To that end, a recent speech by the FCA’s Nick Hulme, at an event apparently addressing “Future Strategy for Personal Finance Professionals”, included a bullish call to action: “Don’t wait for [the review] to land before taking further steps to unleash opportunity and reduce that advice gap.”
Good things will come to those who innovate, irrespective of the FCA’s lack of foresight
Stirring stuff. But the word “technology” did not feature – not once. The words “artificial intelligence” were used only to describe a vague backdrop.
To my mind, the fact that there was no mention of AI’s potential in the review itself either, given it will arguably make the most significant contribution to assisting mass market consumers with managing their financial needs, is a real missed opportunity.
What’s the opportunity?
It’s a given that most people in the UK need a helping hand with their finances beyond the lucky cohort who obtain and can afford fully-fledged financial advice. If you don’t have a lot of money to spare, making financial decisions that will impact your standard of living can feel daunting or even futile, especially given that financial education is generally at a paltry level.

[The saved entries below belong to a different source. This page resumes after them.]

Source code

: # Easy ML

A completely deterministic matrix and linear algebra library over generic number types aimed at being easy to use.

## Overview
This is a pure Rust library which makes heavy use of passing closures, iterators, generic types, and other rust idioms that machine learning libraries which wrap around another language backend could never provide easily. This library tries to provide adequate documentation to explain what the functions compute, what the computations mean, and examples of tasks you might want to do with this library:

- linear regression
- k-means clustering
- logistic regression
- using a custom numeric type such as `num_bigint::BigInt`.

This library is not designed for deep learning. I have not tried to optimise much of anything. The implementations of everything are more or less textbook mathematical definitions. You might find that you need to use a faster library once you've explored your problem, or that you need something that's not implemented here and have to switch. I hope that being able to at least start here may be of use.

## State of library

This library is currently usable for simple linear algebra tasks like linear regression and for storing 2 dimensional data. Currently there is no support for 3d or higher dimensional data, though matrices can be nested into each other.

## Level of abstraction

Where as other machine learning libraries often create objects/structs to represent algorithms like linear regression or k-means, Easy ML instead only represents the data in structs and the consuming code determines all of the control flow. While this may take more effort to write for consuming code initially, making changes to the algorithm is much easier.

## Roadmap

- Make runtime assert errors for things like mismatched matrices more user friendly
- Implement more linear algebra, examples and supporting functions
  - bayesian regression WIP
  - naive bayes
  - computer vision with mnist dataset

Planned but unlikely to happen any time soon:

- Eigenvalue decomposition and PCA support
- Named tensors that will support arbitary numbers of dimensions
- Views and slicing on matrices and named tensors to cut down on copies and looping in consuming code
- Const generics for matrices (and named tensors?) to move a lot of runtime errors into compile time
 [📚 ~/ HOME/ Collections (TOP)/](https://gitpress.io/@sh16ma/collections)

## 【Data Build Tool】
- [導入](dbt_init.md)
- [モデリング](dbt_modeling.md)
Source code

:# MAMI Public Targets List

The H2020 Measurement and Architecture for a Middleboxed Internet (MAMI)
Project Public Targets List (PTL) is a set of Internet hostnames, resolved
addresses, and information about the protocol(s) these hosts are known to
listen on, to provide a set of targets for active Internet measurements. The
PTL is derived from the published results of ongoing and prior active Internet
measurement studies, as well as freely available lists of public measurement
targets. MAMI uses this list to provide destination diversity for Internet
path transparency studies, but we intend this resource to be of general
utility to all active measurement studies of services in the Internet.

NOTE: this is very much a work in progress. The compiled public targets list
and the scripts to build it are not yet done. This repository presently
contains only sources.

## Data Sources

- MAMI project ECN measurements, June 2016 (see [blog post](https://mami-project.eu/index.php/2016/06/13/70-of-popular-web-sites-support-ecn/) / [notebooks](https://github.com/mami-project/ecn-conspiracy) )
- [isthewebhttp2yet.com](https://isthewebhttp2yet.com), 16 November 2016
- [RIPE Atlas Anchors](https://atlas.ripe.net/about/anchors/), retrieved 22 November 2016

Unfortunately, the current uncertainty in the advice guidance boundary is a considerable constraint on financial-services companies and employers offering meaningful support. The FCA is seeking to address this issue though, setting out proposals late last year that wrestle with three solution areas:
- Providing more clarity to financial firms to empower them to support consumers without actually drifting into regulated financial advice;
- Devising a new approach that will allow firms to tailor their support to groups of people with similar needs and circumstances (e.g. “People like you do this.”) – aka ‘targeted support’;
- Creating a new form of simplified advice regime that eases the way for organisations to provide affordable personal recommendations to consumers.
It’s worth noting that, although ongoing work on the advice guidance boundary review is included in the FCA’s 2024 business plan, these proposals are still at the discussion-paper stage. A timetable has not yet been announced to move from discussion to policy and implementation.
A major obstacle to any improvement is that there simply aren’t enough qualified advisers and planners to go around
A major obstacle to any improvement is that there simply aren’t enough qualified advisers and planners to go around. There’s also the issue of operating a profitable advice business when servicing clients with lower investible assets.
Simply put, that’s the opportunity: AI can help solve both these challenges and better support the FCA’s aims of improving consumers’ financial resilience and long-term wealth.
That opportunity is here and now
We know that many people would benefit from more detailed guidance on financial decisions as a precursor to full financial advice. The FCA’s proposed targeted support sounds like a great idea that could present consumers with practical solutions to consider. Knowing that other people in a similar situation have adopted a particular solution may also provide the confidence to follow it through.
But, and this is potentially a big but, how much information can be ignored when providing a steer to a consumer? Financial providers hold data on us that might conflict with targeted support focused on a specific issue.
For example, can a bank provide targeted support to a 50-something customer about increasing their pension contributions – because that’s what ‘people like you’ are doing – when they hold information elsewhere showing that the individual has large credit-card debts or an overdraft? How much detail must be sought to ensure the consumer fits into the designated group?
In other words, how granular does the ‘people like you’ fit need to be before a course of action can be suggested? The answer may depend on whether the guidance is provided publicly before registration or login. A lot of detail needs to be worked through before targeted support will be an option for supporting consumers.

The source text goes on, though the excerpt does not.